Count the lines below that contain the word "your", and report only that number.

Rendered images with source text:
|---|

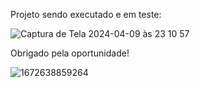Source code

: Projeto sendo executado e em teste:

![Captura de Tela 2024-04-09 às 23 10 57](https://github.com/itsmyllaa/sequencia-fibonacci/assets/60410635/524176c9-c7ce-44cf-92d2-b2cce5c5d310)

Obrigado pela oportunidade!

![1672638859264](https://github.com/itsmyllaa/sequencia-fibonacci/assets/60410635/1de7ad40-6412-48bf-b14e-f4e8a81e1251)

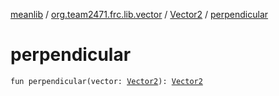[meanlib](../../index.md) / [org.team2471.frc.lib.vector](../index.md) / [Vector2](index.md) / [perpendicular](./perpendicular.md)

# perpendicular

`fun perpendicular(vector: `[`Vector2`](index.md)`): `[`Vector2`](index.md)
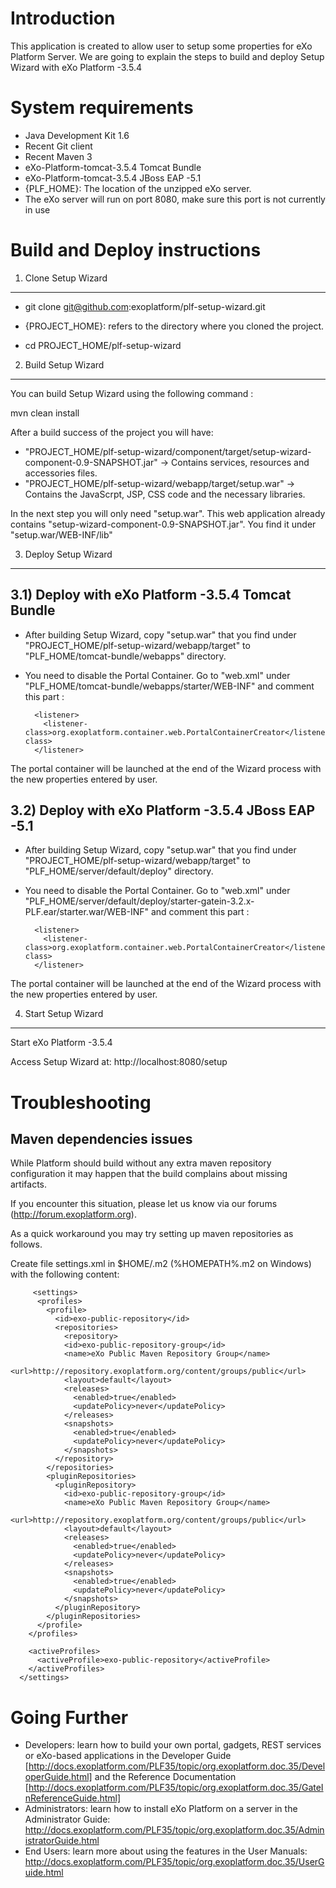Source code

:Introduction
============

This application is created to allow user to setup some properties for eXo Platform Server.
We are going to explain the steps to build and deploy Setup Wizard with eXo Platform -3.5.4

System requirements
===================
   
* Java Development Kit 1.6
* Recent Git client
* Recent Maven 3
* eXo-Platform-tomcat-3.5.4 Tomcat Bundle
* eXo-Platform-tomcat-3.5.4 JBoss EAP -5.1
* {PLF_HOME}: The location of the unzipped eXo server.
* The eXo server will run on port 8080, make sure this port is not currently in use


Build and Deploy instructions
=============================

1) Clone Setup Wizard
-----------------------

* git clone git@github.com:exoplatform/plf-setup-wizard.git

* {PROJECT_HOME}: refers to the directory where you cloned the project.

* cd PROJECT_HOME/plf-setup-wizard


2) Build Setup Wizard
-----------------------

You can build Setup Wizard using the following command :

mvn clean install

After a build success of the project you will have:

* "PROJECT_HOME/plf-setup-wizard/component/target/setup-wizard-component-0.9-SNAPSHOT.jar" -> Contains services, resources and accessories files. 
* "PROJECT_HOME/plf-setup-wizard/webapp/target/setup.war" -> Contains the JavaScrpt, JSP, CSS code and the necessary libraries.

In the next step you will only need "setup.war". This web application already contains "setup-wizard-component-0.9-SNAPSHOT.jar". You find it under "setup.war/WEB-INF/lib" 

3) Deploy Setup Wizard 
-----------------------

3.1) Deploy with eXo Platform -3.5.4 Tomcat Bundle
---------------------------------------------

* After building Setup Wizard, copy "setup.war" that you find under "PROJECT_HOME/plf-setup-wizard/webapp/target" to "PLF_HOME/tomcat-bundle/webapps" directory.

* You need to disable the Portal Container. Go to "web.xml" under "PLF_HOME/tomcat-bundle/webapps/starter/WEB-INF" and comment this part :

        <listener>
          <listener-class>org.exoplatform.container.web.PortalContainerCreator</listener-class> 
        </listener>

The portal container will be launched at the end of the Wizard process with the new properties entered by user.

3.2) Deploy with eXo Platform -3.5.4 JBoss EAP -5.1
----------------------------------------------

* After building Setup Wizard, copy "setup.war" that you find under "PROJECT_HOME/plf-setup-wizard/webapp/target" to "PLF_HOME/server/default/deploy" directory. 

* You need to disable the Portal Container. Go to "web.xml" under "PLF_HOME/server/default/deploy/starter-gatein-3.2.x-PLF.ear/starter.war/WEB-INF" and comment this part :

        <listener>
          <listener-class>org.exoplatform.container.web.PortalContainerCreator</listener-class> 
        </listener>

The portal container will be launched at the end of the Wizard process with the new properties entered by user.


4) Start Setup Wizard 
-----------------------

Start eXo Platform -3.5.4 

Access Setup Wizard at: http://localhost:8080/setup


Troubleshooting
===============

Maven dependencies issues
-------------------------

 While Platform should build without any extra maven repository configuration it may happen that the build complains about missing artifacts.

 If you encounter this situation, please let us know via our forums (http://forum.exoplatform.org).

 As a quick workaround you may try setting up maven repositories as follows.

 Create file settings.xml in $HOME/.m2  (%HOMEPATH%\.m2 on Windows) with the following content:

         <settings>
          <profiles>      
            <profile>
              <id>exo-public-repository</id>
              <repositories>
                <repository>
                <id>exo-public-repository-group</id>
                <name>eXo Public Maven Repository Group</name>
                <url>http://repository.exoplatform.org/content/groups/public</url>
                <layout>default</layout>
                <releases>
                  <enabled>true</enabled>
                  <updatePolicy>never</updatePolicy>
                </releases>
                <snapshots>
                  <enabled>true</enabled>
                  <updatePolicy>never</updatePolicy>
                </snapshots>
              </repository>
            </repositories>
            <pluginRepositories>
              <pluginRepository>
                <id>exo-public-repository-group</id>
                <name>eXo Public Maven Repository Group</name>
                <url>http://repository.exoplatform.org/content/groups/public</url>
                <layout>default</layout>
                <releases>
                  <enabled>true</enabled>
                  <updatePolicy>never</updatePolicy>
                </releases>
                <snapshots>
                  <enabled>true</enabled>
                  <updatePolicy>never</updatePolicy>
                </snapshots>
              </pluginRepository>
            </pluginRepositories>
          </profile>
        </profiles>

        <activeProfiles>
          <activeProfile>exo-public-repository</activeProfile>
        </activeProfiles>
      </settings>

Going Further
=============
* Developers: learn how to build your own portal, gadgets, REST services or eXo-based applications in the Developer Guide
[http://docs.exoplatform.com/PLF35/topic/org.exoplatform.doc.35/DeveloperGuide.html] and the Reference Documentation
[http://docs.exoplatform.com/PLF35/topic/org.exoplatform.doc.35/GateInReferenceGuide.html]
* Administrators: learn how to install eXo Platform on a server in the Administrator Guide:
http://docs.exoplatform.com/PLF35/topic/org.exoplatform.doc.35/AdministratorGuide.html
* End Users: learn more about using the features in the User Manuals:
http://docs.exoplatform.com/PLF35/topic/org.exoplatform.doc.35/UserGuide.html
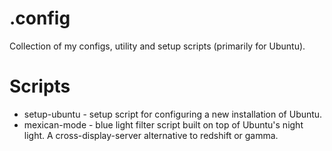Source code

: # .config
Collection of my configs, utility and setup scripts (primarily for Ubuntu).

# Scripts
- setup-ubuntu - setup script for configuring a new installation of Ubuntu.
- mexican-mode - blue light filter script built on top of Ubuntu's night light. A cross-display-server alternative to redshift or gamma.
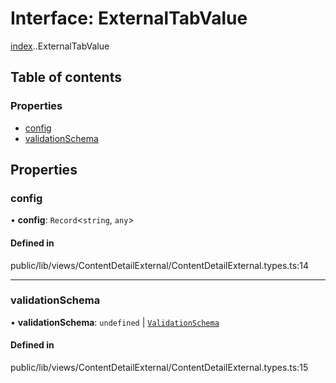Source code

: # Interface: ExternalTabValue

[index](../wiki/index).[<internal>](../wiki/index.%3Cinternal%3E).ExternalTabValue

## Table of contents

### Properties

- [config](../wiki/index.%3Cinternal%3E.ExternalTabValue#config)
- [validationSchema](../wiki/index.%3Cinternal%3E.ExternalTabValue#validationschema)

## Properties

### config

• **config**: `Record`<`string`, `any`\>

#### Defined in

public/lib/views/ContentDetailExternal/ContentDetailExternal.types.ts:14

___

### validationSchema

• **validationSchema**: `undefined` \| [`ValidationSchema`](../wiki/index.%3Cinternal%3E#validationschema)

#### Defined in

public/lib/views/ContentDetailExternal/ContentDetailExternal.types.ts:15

|---|

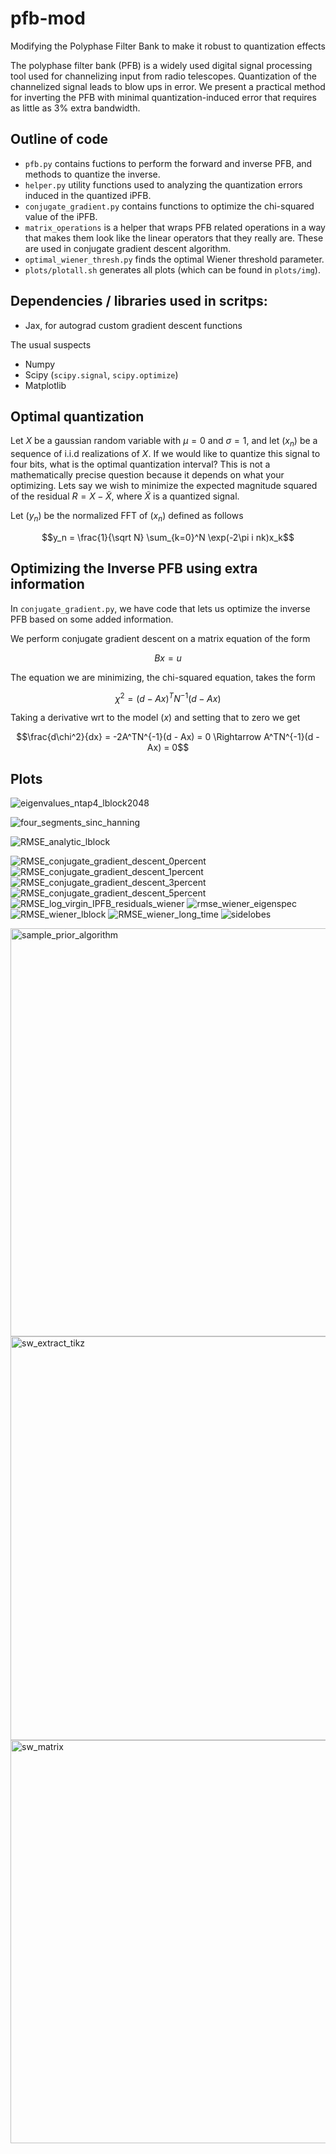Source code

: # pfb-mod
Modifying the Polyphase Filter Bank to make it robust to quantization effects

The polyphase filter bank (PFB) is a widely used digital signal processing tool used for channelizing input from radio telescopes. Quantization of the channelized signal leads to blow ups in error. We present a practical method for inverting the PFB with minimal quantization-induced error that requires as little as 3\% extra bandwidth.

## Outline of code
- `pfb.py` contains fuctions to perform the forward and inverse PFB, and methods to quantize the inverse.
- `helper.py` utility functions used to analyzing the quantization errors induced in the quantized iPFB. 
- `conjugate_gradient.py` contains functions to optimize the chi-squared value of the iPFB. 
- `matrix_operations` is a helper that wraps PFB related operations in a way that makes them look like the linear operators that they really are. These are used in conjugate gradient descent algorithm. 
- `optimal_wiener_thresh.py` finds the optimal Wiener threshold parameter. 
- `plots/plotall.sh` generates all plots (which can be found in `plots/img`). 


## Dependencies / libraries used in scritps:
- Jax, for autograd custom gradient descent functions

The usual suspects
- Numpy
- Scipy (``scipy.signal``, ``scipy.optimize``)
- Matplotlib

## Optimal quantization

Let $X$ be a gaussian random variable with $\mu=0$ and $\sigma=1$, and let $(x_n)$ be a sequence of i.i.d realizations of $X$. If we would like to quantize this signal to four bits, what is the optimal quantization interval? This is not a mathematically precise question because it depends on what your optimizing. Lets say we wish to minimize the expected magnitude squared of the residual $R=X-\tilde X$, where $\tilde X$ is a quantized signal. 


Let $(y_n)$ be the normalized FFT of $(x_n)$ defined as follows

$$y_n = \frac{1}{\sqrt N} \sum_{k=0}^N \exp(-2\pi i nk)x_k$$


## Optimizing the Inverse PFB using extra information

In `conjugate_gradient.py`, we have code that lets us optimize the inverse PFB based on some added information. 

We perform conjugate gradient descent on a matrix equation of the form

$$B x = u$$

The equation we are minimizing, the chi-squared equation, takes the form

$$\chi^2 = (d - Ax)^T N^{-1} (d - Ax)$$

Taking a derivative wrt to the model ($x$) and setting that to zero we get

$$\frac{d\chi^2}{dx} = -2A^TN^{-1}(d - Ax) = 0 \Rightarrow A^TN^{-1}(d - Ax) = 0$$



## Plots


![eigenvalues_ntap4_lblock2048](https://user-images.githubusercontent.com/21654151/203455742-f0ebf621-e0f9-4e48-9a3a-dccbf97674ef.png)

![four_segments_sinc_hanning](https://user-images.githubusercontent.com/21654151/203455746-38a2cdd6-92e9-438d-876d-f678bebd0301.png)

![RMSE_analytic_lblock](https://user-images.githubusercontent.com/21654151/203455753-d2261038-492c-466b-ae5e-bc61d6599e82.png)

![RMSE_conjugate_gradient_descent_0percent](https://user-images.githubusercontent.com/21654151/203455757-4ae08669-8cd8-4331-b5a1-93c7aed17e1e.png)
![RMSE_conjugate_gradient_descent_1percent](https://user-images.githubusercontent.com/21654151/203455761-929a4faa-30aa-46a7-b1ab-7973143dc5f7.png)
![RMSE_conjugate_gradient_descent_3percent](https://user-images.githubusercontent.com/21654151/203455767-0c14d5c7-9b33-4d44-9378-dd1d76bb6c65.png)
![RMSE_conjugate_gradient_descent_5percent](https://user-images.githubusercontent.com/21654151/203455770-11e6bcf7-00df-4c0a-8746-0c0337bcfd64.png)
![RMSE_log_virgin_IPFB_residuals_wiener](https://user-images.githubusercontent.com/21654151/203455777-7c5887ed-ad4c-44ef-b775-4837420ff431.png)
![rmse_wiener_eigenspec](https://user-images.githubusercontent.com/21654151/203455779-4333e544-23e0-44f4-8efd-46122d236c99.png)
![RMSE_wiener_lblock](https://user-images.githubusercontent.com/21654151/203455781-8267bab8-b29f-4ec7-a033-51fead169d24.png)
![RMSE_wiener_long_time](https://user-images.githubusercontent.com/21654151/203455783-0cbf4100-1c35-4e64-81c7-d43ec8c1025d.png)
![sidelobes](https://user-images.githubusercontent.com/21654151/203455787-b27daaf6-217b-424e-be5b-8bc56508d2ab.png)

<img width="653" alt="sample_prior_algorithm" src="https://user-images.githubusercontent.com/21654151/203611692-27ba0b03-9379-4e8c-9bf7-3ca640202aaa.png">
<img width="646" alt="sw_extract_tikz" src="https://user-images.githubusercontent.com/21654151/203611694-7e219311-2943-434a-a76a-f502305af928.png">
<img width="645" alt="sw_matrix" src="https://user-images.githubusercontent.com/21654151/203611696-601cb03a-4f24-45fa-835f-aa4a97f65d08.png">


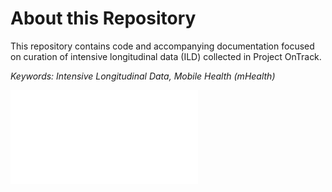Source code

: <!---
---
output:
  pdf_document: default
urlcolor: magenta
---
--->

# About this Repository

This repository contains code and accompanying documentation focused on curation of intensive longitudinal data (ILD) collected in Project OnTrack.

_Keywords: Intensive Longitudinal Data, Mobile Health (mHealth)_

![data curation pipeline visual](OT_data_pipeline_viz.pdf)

|---|

* _Task output_
2